> EXERCISE INSTRUCTIONS: How many of the lines below have the word "issues" in them? The answer is that number and nothing more.

> INPUT DATA:
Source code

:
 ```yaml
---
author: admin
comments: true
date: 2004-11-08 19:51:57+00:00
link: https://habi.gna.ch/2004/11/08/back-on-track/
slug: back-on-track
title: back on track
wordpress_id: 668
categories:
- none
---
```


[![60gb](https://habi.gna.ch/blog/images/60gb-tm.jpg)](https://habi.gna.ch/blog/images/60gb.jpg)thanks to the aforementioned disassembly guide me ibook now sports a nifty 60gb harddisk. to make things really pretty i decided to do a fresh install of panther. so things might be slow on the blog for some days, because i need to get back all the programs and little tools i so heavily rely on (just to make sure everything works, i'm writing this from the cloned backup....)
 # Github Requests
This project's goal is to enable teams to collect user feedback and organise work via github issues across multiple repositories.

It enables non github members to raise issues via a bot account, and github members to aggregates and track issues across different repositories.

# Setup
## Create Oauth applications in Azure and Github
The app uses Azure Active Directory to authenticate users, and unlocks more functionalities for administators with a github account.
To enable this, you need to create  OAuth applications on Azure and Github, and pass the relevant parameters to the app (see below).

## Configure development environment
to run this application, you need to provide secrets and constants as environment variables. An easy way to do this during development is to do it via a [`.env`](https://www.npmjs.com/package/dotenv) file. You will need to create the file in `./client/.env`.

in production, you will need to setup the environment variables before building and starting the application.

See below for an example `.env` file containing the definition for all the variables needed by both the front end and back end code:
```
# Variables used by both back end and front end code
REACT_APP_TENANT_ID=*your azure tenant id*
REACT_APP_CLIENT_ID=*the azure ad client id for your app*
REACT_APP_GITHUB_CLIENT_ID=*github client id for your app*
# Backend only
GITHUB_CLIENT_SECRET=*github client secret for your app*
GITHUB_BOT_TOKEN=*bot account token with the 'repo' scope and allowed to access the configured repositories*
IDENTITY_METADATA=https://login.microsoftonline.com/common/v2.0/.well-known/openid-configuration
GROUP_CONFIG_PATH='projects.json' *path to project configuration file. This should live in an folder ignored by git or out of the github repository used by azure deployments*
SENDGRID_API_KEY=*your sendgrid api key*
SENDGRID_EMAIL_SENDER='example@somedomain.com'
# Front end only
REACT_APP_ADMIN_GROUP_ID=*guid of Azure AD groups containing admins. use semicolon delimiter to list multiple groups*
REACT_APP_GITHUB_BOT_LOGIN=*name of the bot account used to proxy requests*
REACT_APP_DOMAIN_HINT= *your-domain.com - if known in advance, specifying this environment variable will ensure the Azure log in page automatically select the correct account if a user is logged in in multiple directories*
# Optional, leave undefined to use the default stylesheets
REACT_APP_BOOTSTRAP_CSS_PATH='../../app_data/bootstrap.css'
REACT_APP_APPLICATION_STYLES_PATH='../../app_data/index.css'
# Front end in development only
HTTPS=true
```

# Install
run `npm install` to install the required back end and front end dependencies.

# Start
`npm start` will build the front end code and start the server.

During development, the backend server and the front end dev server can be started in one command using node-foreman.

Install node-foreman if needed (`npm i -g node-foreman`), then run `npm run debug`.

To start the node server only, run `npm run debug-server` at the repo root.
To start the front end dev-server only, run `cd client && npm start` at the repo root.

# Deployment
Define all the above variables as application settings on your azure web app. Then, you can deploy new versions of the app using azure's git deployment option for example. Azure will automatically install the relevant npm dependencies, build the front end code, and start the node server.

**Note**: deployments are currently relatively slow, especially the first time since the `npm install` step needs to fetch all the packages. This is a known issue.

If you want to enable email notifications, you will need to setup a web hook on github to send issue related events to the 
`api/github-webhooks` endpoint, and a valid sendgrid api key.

> RESPONSE TO THE EXERCISE: 2